Art. 51.Het Waarnemingscentrum voor de Podiumkunsten stelt zijn huishoudelijk reglement op. Dit reglement wordt ter goedkeuring aan de Regering voorgelegd. HOOFDSTUK IV. - Overgangsbepalingen
Art. 52.De lopende programmacontracten blijven geldig hetzij tot hun einddatum, hetzij tot de ondertekening van een nieuw programmacontract op basis van dit decreet.
De instellingen die het voordeel van die programmacontracten genieten, worden geacht erkend te zijn in de zin van dit decreet en dit, voor een duur van drie jaar die volgt op zijn inwerkingtreding.
Art. 53.Dit decreet treedt in werking de dag waarop het in het Belgisch Staatsblad wordt bekendgemaakt.
Kondigen dit decreet af, bevelen dat het in het Belgisch Staatsblad zal worden bekendgemaakt.
Brussel, 5 mei 1999.
De Minister-Voorzitster van de Regering van de Franse Gemeenschap, belast met het onderwijs, de audiovisuele sector, de hulpverlening aan de jeugd, het kinderwelzijn en de gezondheidspromotie, Mevr.
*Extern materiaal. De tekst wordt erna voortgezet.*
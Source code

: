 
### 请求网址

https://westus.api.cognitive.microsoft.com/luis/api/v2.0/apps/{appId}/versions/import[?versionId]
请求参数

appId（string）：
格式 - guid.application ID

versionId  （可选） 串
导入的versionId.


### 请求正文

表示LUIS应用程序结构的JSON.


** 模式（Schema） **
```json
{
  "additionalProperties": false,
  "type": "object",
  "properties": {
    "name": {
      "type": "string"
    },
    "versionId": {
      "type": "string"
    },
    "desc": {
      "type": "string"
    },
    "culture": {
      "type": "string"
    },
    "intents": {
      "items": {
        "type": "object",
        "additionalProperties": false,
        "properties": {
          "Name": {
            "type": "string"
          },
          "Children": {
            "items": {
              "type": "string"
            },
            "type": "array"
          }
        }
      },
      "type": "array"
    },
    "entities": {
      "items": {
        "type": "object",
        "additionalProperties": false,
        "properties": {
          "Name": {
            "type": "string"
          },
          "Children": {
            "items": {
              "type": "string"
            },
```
L. ONKELINX De Minister van Hoger Onderwijs, Wetenschappelijk Onderzoek, Sport en Internationale Betrekkingen, W. ANCION De Minister van Cultuur en Permanente Opvoeding, Ch. PICQUE De Minister van Begroting, Financiën en Ambtenarenzaken, J.-Cl. VAN CAUWENBERGHE _______ Nota (1) Zitting 1998-1999 Stukken van de Raad.- Ontwerp van decreet : nr. 284-1.- Commissieamendementen : Nrs 284-2 tot 284-18.- Verslag : nr. 284-19.
Vergaderingsamendementen : nrs 284-20 en 21.
Integrale verslagen. - Bespreking. Vergadering van 30 maart 1999.- Aanneming. Vergadering van 27 april 1999.